#### EXERCISE REQUIREMENTS
Could you copy the lines below exactly, leaving none out?

(Saved data entries)
---------------

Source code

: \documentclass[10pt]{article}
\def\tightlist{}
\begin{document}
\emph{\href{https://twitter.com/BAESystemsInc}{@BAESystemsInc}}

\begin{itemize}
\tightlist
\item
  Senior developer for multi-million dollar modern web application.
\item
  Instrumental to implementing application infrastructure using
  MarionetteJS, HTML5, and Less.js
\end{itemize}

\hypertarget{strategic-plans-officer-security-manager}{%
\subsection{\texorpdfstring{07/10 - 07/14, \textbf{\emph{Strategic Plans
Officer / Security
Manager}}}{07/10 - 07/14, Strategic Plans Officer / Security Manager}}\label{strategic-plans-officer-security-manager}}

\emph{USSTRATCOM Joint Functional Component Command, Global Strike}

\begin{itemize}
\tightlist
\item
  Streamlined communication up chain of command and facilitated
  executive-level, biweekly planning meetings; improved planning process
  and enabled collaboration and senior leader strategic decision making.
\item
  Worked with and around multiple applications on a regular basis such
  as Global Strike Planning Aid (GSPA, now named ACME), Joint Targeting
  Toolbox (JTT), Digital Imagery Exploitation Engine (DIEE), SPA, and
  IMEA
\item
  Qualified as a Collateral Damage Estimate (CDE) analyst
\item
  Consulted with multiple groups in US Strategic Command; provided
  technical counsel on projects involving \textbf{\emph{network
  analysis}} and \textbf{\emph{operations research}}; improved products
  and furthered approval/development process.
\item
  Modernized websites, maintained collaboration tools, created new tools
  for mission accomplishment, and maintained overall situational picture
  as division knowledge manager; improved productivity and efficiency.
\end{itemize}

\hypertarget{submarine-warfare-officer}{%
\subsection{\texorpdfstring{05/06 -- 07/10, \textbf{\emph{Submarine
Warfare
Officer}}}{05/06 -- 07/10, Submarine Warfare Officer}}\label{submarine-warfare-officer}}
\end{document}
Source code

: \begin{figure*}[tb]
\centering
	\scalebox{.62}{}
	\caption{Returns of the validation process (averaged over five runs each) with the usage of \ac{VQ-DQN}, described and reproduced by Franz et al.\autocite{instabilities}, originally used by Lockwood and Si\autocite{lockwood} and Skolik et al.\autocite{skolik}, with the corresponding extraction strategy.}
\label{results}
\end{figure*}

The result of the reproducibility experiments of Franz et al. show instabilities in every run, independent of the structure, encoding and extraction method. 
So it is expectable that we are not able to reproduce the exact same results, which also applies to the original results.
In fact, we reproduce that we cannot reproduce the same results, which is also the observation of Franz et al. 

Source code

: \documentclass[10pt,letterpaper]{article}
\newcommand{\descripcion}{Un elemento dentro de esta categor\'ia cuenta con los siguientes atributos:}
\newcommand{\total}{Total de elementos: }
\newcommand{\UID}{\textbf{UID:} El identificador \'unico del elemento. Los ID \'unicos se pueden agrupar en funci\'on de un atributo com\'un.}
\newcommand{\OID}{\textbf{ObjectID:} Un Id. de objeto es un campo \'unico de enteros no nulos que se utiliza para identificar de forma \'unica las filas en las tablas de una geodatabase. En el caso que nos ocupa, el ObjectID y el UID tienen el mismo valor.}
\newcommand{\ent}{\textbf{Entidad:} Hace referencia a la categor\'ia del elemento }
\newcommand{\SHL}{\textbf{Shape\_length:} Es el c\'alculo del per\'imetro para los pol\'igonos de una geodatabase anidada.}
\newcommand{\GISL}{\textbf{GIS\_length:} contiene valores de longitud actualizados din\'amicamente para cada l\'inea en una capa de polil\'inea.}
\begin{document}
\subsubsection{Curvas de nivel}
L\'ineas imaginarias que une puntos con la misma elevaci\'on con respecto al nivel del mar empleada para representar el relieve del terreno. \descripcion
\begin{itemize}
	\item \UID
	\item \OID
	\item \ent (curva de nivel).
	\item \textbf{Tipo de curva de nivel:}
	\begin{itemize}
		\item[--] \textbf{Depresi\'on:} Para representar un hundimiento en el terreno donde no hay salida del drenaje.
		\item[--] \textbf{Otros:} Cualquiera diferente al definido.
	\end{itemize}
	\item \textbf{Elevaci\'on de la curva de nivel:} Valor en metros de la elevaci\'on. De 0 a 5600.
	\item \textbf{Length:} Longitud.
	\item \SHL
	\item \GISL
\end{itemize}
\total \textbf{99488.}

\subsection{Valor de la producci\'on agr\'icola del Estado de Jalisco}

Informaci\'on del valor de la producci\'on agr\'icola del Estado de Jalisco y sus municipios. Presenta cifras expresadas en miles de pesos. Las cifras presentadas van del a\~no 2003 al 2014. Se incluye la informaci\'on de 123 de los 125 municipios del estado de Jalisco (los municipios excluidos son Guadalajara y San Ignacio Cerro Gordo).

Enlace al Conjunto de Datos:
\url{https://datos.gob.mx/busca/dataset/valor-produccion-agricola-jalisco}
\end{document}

---------------

#### WRITTEN SOLUTION
Source code

: \documentclass[10pt]{article}
\def\tightlist{}
\begin{document}
\emph{\href{https://twitter.com/BAESystemsInc}{@BAESystemsInc}}

\begin{itemize}
\tightlist
\item
  Senior developer for multi-million dollar modern web application.
\item
  Instrumental to implementing application infrastructure using
  MarionetteJS, HTML5, and Less.js
\end{itemize}

\hypertarget{strategic-plans-officer-security-manager}{%
\subsection{\texorpdfstring{07/10 - 07/14, \textbf{\emph{Strategic Plans
Officer / Security
Manager}}}{07/10 - 07/14, Strategic Plans Officer / Security Manager}}\label{strategic-plans-officer-security-manager}}

\emph{USSTRATCOM Joint Functional Component Command, Global Strike}

\begin{itemize}
\tightlist
\item
  Streamlined communication up chain of command and facilitated
  executive-level, biweekly planning meetings; improved planning process
  and enabled collaboration and senior leader strategic decision making.
\item
  Worked with and around multiple applications on a regular basis such
  as Global Strike Planning Aid (GSPA, now named ACME), Joint Targeting
  Toolbox (JTT), Digital Imagery Exploitation Engine (DIEE), SPA, and
  IMEA
\item
  Qualified as a Collateral Damage Estimate (CDE) analyst
\item
  Consulted with multiple groups in US Strategic Command; provided
  technical counsel on projects involving \textbf{\emph{network
  analysis}} and \textbf{\emph{operations research}}; improved products
  and furthered approval/development process.
\item
  Modernized websites, maintained collaboration tools, created new tools
  for mission accomplishment, and maintained overall situational picture
  as division knowledge manager; improved productivity and efficiency.
\end{itemize}

\hypertarget{submarine-warfare-officer}{%
\subsection{\texorpdfstring{05/06 -- 07/10, \textbf{\emph{Submarine
Warfare
Officer}}}{05/06 -- 07/10, Submarine Warfare Officer}}\label{submarine-warfare-officer}}
\end{document}
Source code

: \begin{figure*}[tb]
\centering
	\scalebox{.62}{}
	\caption{Returns of the validation process (averaged over five runs each) with the usage of \ac{VQ-DQN}, described and reproduced by Franz et al.\autocite{instabilities}, originally used by Lockwood and Si\autocite{lockwood} and Skolik et al.\autocite{skolik}, with the corresponding extraction strategy.}
\label{results}
\end{figure*}

The result of the reproducibility experiments of Franz et al. show instabilities in every run, independent of the structure, encoding and extraction method. 
So it is expectable that we are not able to reproduce the exact same results, which also applies to the original results.
In fact, we reproduce that we cannot reproduce the same results, which is also the observation of Franz et al. 

Source code

: \documentclass[10pt,letterpaper]{article}
\newcommand{\descripcion}{Un elemento dentro de esta categor\'ia cuenta con los siguientes atributos:}
\newcommand{\total}{Total de elementos: }
\newcommand{\UID}{\textbf{UID:} El identificador \'unico del elemento. Los ID \'unicos se pueden agrupar en funci\'on de un atributo com\'un.}
\newcommand{\OID}{\textbf{ObjectID:} Un Id. de objeto es un campo \'unico de enteros no nulos que se utiliza para identificar de forma \'unica las filas en las tablas de una geodatabase. En el caso que nos ocupa, el ObjectID y el UID tienen el mismo valor.}
\newcommand{\ent}{\textbf{Entidad:} Hace referencia a la categor\'ia del elemento }
\newcommand{\SHL}{\textbf{Shape\_length:} Es el c\'alculo del per\'imetro para los pol\'igonos de una geodatabase anidada.}
\newcommand{\GISL}{\textbf{GIS\_length:} contiene valores de longitud actualizados din\'amicamente para cada l\'inea en una capa de polil\'inea.}
\begin{document}
\subsubsection{Curvas de nivel}
L\'ineas imaginarias que une puntos con la misma elevaci\'on con respecto al nivel del mar empleada para representar el relieve del terreno. \descripcion
\begin{itemize}
	\item \UID
	\item \OID
	\item \ent (curva de nivel).
	\item \textbf{Tipo de curva de nivel:}
	\begin{itemize}
		\item[--] \textbf{Depresi\'on:} Para representar un hundimiento en el terreno donde no hay salida del drenaje.
		\item[--] \textbf{Otros:} Cualquiera diferente al definido.
	\end{itemize}
	\item \textbf{Elevaci\'on de la curva de nivel:} Valor en metros de la elevaci\'on. De 0 a 5600.
	\item \textbf{Length:} Longitud.
	\item \SHL
	\item \GISL
\end{itemize}
\total \textbf{99488.}

\subsection{Valor de la producci\'on agr\'icola del Estado de Jalisco}

Informaci\'on del valor de la producci\'on agr\'icola del Estado de Jalisco y sus municipios. Presenta cifras expresadas en miles de pesos. Las cifras presentadas van del a\~no 2003 al 2014. Se incluye la informaci\'on de 123 de los 125 municipios del estado de Jalisco (los municipios excluidos son Guadalajara y San Ignacio Cerro Gordo).

Enlace al Conjunto de Datos:
\url{https://datos.gob.mx/busca/dataset/valor-produccion-agricola-jalisco}
\end{document}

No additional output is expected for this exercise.